YOUR ASSIGNMENT: Find the lines holding the string "efficiency" in the data, then copy all of them.

INPUT FOR THIS TASK:
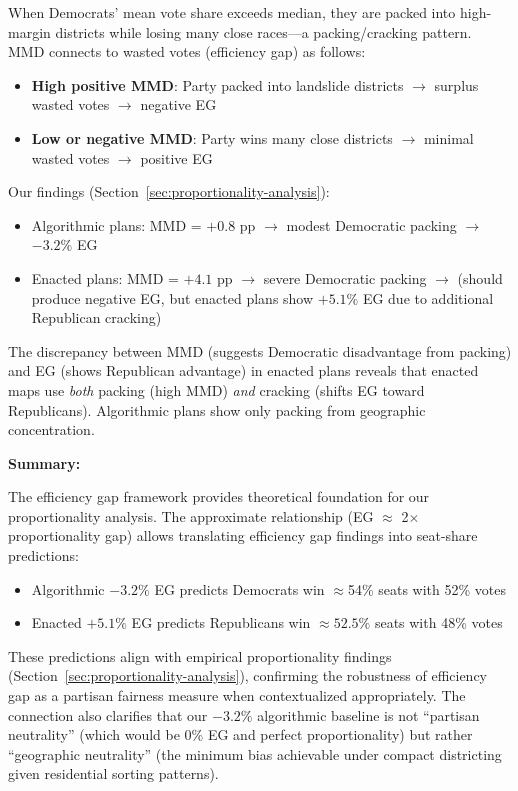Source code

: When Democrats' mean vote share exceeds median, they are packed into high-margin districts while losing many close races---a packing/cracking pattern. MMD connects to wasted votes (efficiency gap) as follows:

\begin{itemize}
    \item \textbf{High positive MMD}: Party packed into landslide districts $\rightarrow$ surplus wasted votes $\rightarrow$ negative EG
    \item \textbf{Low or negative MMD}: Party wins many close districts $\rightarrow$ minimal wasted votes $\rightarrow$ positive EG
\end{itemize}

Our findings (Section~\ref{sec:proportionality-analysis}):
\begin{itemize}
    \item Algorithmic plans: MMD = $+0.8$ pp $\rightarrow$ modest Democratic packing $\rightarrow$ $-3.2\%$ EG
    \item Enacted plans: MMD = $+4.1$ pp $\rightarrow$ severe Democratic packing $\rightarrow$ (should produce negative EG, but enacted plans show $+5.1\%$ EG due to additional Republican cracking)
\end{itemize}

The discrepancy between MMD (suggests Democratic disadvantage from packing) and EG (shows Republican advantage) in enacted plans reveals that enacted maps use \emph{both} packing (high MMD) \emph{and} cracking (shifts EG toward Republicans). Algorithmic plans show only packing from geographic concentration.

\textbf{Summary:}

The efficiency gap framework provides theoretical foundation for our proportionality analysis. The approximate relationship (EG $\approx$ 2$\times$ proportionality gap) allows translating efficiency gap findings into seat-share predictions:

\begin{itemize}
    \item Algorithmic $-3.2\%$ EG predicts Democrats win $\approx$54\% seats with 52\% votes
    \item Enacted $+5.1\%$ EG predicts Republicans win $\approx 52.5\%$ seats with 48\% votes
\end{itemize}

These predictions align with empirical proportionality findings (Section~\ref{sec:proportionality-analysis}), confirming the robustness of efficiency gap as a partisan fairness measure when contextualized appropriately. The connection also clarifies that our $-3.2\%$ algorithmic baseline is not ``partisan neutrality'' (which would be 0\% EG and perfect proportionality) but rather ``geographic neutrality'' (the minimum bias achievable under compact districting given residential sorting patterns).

---

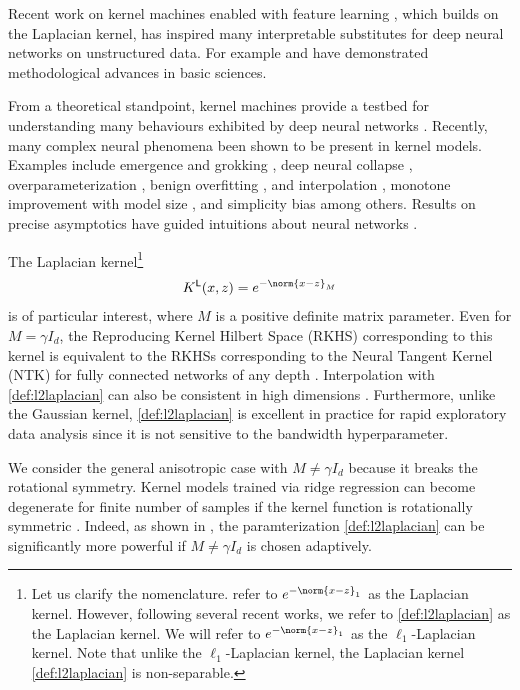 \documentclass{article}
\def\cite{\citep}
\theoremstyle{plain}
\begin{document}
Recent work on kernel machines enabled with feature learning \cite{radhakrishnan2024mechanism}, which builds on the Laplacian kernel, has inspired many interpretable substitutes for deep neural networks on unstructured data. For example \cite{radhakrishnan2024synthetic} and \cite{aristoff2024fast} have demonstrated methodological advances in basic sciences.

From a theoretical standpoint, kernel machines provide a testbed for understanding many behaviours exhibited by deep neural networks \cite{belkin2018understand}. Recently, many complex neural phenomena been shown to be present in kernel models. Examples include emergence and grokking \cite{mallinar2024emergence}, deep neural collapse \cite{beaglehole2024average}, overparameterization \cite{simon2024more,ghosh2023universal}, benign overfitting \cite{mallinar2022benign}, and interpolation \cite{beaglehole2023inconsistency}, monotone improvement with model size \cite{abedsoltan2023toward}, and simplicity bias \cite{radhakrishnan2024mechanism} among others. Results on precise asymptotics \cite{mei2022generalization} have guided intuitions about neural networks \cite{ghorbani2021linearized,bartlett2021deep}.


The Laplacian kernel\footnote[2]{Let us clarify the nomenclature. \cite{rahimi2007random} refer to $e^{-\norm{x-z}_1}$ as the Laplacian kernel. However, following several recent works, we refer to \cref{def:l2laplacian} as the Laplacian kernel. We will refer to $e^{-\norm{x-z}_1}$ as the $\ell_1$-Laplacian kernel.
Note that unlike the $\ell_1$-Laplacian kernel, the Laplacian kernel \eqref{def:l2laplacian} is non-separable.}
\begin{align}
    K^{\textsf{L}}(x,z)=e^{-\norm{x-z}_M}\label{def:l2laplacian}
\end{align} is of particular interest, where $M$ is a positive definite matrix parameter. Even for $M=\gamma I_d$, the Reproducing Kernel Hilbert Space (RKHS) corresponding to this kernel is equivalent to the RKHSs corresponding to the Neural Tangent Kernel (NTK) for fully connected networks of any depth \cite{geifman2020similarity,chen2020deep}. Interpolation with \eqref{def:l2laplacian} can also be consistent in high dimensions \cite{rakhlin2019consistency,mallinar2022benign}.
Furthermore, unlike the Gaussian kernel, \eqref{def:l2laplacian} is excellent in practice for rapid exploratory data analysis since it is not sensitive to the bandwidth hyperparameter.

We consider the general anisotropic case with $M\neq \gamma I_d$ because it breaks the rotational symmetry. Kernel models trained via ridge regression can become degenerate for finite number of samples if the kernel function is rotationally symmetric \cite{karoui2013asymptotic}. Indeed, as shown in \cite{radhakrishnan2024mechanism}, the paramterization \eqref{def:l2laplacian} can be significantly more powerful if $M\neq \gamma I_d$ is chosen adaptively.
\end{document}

---

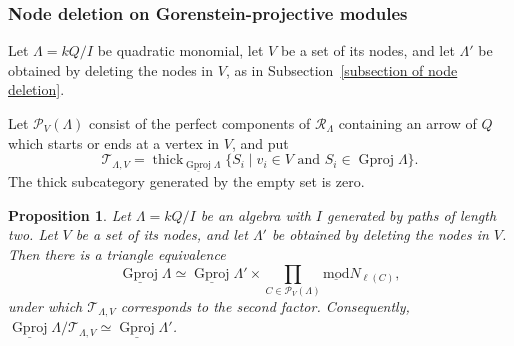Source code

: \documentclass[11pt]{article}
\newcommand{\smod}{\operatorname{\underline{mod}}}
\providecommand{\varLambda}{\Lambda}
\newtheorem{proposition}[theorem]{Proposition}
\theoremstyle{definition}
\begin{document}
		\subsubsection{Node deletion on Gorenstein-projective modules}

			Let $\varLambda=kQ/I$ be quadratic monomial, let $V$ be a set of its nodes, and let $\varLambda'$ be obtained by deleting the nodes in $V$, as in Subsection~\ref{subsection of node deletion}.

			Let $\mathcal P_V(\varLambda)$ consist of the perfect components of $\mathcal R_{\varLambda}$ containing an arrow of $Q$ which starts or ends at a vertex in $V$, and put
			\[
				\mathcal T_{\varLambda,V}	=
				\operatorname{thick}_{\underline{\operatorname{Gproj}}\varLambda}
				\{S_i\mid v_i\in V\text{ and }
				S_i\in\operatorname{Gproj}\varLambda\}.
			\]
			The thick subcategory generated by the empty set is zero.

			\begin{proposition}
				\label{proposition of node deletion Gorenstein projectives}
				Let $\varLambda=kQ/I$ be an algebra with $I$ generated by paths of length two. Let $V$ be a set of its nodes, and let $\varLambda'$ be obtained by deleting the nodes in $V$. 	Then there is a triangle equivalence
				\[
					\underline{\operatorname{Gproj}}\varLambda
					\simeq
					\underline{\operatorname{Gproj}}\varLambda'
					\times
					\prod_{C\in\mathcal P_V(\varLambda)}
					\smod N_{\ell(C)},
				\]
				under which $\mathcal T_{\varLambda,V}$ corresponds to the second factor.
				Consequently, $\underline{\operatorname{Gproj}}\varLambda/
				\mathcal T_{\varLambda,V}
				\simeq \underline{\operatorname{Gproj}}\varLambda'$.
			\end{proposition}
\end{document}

PROBLEM SOLUTION:
: When Democrats' mean vote share exceeds median, they are packed into high-margin districts while losing many close races---a packing/cracking pattern. MMD connects to wasted votes (efficiency gap) as follows:
The efficiency gap framework provides theoretical foundation for our proportionality analysis. The approximate relationship (EG $\approx$ 2$\times$ proportionality gap) allows translating efficiency gap findings into seat-share predictions:
These predictions align with empirical proportionality findings (Section~\ref{sec:proportionality-analysis}), confirming the robustness of efficiency gap as a partisan fairness measure when contextualized appropriately. The connection also clarifies that our $-3.2\%$ algorithmic baseline is not ``partisan neutrality'' (which would be 0\% EG and perfect proportionality) but rather ``geographic neutrality'' (the minimum bias achievable under compact districting given residential sorting patterns).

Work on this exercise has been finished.